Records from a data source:
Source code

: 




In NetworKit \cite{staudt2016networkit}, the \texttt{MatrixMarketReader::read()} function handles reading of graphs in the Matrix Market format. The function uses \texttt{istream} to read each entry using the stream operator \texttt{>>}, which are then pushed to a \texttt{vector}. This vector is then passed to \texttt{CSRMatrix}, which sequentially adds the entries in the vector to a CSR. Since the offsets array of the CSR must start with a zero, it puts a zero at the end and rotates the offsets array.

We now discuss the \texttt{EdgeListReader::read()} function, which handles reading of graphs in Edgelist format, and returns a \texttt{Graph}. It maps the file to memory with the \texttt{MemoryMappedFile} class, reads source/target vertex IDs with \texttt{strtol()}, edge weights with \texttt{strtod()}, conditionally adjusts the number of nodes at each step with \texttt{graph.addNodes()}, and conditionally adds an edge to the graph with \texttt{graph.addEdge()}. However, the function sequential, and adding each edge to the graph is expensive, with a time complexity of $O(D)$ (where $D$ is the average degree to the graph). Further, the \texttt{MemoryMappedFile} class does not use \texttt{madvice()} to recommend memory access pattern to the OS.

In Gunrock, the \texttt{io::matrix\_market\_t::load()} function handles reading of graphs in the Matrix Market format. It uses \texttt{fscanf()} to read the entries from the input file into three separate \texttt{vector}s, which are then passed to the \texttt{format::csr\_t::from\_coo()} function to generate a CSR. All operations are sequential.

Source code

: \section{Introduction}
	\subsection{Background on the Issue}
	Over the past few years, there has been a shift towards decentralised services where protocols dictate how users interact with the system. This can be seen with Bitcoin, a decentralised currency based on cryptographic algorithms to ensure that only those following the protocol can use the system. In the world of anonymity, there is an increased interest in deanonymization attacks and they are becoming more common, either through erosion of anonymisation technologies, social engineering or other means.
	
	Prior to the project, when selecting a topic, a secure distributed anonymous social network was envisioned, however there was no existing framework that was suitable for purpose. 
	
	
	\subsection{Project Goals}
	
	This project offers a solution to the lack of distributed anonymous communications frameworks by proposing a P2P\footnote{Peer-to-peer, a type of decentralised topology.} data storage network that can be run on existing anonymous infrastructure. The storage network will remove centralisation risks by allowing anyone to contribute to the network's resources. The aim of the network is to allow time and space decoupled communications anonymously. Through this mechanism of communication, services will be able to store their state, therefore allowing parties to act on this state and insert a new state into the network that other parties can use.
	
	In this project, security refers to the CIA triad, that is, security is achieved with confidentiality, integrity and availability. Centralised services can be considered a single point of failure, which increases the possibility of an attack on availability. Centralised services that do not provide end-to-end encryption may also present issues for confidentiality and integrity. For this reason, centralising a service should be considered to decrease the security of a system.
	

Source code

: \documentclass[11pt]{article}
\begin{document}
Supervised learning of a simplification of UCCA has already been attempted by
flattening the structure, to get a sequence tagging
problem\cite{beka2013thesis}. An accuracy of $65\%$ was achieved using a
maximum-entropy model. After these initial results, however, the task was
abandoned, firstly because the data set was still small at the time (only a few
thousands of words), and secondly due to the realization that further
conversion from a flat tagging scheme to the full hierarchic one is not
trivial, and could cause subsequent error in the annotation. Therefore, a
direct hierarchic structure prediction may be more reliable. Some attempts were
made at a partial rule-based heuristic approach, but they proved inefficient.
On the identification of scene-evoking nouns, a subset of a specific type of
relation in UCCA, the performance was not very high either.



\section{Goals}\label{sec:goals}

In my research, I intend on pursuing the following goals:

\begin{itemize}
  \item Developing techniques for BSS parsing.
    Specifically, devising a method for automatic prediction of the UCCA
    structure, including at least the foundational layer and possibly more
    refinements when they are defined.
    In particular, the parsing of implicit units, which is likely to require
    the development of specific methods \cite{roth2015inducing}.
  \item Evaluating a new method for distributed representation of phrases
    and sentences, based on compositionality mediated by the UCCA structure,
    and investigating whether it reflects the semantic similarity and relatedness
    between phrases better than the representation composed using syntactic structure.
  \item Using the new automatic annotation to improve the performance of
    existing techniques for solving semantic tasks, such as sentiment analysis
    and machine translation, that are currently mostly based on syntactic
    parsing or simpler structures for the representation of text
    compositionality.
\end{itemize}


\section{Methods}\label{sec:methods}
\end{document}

Action item :: Begin with the line above that has "conversion from a" and continue through the line that has "In my research, I", setting each one down exactly. Stop there.

Response to this task ::
conversion from a flat tagging scheme to the full hierarchic one is not
trivial, and could cause subsequent error in the annotation. Therefore, a
direct hierarchic structure prediction may be more reliable. Some attempts were
made at a partial rule-based heuristic approach, but they proved inefficient.
On the identification of scene-evoking nouns, a subset of a specific type of
relation in UCCA, the performance was not very high either.



\section{Goals}\label{sec:goals}

In my research, I intend on pursuing the following goals:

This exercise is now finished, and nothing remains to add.